De basis uitvoeringen zijn nu vooral zo zeldzaam omdat voorheen niemand die klassieker rijd ze wilde. Ze zijn simpelweg gesloopt of uitgevoerd naar Afrika bijvoorbeeld. Mijn Granada is een L uitvoering, ook behoorlijk karig, mijn vorige Ford was een Escort CL uit ’86. CL stond waarschijnlijk voor Compleet Leeg want die was nog kaler dan de Granada. Voorheen ging ik vooral op zoek naar een bomvolle Ghia uitvoering of minstens een GL. Nu maakt door de zeldzaamheid van de L uitvoering het rijden daarmee juist nog leuker. Ik ben benieuwd naar de Saab!

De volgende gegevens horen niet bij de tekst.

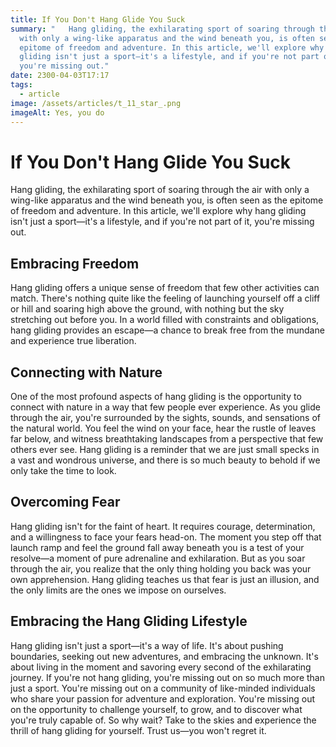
 ```yaml
---
title: If You Don't Hang Glide You Suck
summary: "   Hang gliding, the exhilarating sport of soaring through the air
  with only a wing-like apparatus and the wind beneath you, is often seen as the
  epitome of freedom and adventure. In this article, we'll explore why hang
  gliding isn't just a sport—it's a lifestyle, and if you're not part of it,
  you're missing out."
date: 2300-04-03T17:17
tags:
  - article
image: /assets/articles/t_11_star_.png
imageAlt: Yes, you do
---
```

# If You Don't Hang Glide You Suck

Hang gliding, the exhilarating sport of soaring through the air with only a wing-like apparatus and the wind beneath you, is often seen as the epitome of freedom and adventure. In this article, we'll explore why hang gliding isn't just a sport—it's a lifestyle, and if you're not part of it, you're missing out.

## Embracing Freedom

Hang gliding offers a unique sense of freedom that few other activities can match. There's nothing quite like the feeling of launching yourself off a cliff or hill and soaring high above the ground, with nothing but the sky stretching out before you. In a world filled with constraints and obligations, hang gliding provides an escape—a chance to break free from the mundane and experience true liberation.

## Connecting with Nature

One of the most profound aspects of hang gliding is the opportunity to connect with nature in a way that few people ever experience. As you glide through the air, you're surrounded by the sights, sounds, and sensations of the natural world. You feel the wind on your face, hear the rustle of leaves far below, and witness breathtaking landscapes from a perspective that few others ever see. Hang gliding is a reminder that we are just small specks in a vast and wondrous universe, and there is so much beauty to behold if we only take the time to look.

## Overcoming Fear

Hang gliding isn't for the faint of heart. It requires courage, determination, and a willingness to face your fears head-on. The moment you step off that launch ramp and feel the ground fall away beneath you is a test of your resolve—a moment of pure adrenaline and exhilaration. But as you soar through the air, you realize that the only thing holding you back was your own apprehension. Hang gliding teaches us that fear is just an illusion, and the only limits are the ones we impose on ourselves.

## Embracing the Hang Gliding Lifestyle

Hang gliding isn't just a sport—it's a way of life. It's about pushing boundaries, seeking out new adventures, and embracing the unknown. It's about living in the moment and savoring every second of the exhilarating journey. If you're not hang gliding, you're missing out on so much more than just a sport. You're missing out on a community of like-minded individuals who share your passion for adventure and exploration. You're missing out on the opportunity to challenge yourself, to grow, and to discover what you're truly capable of. So why wait? Take to the skies and experience the thrill of hang gliding for yourself. Trust us—you won't regret it.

Leuk verhaal en ja deze C’tjes herken ik nog uit de tijd dat ik heel veel kilometers maakte in de Golf van de zaak… ruilers van Ames Ridderkerk waren meestal deze kale Golfs, Passats en Jetta’s. Ook geen aansteker dus de batterij van mijn Nokia Talkman was halverwege de nachtdienst gewoon leeg. Die Pierburg gasfabriek zat ook in mijn 1.6 met geregelde katalysator dus veel malheur, zeker op LPG. Ondanks dat was het een echte doordouwer volgens de RDW hield de XZ-75-JZ het uit tot 2010.
Ms oer degelijk, maar zeker ook oer lelijk.
De Saab 96 is een geheel andere kaliber van keuze, in alle opzichten. Waarvan helaas geen foto’s.